YOUR ASSIGNMENT — Find the line in the entries below that contains "An implementation detail: $score(C_i)$". Repeat it exactly, and every line after it through the line that contains "A central question".

++++ RECORDS FOR THIS EXERCISE ++++

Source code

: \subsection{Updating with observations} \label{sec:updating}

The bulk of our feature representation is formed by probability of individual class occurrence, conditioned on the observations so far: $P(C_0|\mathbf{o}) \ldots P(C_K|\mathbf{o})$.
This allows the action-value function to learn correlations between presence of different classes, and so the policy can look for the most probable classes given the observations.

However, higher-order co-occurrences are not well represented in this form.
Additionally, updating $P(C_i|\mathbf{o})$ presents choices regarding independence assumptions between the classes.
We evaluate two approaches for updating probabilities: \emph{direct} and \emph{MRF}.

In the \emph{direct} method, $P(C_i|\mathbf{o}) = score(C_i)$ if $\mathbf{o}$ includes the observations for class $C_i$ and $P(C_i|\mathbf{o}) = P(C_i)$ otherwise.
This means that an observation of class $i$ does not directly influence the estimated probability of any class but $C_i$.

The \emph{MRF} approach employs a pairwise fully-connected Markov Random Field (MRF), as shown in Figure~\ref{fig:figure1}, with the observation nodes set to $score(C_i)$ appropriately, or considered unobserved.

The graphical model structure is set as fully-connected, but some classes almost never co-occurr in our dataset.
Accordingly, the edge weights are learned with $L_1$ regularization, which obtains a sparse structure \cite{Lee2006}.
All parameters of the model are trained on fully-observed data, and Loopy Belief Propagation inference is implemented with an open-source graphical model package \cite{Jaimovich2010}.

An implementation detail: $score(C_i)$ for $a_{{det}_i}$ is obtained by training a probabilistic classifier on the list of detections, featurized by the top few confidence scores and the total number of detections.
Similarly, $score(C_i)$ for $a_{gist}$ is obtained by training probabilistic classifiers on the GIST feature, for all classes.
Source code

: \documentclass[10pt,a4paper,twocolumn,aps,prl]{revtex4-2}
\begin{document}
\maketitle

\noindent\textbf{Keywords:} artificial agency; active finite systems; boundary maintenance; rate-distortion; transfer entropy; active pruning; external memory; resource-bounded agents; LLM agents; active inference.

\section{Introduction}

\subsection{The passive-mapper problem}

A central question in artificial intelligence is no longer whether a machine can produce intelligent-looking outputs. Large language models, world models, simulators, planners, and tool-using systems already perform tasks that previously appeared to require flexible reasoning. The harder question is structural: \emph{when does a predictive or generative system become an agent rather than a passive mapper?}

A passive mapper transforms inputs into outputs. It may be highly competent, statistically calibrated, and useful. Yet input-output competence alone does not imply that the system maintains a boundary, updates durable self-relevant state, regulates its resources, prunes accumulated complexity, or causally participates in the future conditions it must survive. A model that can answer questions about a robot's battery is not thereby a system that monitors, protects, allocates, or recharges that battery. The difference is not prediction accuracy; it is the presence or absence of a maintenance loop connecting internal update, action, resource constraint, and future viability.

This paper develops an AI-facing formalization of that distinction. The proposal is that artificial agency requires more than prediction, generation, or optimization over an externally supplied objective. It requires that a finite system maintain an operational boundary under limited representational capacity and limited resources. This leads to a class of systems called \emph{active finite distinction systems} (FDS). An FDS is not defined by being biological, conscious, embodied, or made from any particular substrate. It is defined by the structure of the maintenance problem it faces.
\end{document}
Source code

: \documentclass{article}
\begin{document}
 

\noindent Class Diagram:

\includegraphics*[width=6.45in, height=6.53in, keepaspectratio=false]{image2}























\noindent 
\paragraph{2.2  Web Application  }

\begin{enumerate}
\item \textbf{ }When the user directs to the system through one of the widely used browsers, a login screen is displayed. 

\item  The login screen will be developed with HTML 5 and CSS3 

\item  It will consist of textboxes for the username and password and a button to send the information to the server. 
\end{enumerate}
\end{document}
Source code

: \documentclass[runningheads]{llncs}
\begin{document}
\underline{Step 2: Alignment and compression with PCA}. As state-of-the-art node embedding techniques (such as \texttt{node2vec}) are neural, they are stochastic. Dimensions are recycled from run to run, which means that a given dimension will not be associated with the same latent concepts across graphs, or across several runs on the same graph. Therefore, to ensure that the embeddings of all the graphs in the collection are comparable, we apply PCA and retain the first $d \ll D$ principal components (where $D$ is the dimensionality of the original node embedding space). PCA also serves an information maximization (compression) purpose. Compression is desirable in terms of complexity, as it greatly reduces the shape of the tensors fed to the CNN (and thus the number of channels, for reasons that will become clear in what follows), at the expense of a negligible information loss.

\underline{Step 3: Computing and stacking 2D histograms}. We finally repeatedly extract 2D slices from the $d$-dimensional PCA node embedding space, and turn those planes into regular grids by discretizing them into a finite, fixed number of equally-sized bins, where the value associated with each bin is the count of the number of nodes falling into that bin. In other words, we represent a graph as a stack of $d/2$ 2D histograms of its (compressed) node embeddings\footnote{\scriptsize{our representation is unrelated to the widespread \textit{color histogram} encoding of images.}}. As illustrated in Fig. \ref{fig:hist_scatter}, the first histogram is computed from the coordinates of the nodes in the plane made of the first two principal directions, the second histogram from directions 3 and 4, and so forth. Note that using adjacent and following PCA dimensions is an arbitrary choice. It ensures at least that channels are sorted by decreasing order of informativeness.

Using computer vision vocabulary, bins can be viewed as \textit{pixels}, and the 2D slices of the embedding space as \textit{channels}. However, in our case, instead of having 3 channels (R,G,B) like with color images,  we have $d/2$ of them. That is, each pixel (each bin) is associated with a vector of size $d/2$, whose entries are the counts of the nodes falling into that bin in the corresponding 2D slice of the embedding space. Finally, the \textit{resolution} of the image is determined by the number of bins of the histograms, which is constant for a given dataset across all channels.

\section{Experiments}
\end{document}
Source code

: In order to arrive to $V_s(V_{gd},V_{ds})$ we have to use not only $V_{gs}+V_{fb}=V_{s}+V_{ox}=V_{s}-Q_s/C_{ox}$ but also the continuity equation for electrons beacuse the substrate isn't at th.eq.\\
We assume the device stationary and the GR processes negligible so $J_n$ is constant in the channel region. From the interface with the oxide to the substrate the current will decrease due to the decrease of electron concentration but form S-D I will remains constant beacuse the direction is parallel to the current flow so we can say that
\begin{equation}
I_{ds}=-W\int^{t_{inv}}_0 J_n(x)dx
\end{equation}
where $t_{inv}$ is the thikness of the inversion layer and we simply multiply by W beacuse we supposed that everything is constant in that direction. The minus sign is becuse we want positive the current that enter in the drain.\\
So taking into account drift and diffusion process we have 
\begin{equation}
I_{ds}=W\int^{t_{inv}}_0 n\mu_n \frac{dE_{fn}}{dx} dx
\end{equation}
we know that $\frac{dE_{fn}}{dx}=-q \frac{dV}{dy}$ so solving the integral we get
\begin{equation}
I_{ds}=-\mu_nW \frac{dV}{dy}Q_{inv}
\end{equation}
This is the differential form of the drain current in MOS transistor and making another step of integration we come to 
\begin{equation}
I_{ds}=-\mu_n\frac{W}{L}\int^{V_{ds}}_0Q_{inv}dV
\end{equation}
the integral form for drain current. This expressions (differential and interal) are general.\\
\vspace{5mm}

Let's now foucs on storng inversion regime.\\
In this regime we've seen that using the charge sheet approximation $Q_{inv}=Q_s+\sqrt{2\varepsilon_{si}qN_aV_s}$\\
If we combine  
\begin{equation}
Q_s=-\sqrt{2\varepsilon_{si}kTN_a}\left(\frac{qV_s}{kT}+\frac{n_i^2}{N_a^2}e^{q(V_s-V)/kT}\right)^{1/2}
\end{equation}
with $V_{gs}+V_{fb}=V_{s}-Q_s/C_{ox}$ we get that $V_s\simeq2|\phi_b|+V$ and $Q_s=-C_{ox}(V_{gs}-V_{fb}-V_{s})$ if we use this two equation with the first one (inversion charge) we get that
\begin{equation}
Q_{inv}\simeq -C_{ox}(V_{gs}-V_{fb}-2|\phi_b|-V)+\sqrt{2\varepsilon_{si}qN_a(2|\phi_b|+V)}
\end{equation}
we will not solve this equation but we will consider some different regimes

++++

RESPONSE TO THE TASK —
An implementation detail: $score(C_i)$ for $a_{{det}_i}$ is obtained by training a probabilistic classifier on the list of detections, featurized by the top few confidence scores and the total number of detections.
Similarly, $score(C_i)$ for $a_{gist}$ is obtained by training probabilistic classifiers on the GIST feature, for all classes.
Source code

: \documentclass[10pt,a4paper,twocolumn,aps,prl]{revtex4-2}
\begin{document}
\maketitle

\noindent\textbf{Keywords:} artificial agency; active finite systems; boundary maintenance; rate-distortion; transfer entropy; active pruning; external memory; resource-bounded agents; LLM agents; active inference.

\section{Introduction}

\subsection{The passive-mapper problem}

A central question in artificial intelligence is no longer whether a machine can produce intelligent-looking outputs. Large language models, world models, simulators, planners, and tool-using systems already perform tasks that previously appeared to require flexible reasoning. The harder question is structural: \emph{when does a predictive or generative system become an agent rather than a passive mapper?}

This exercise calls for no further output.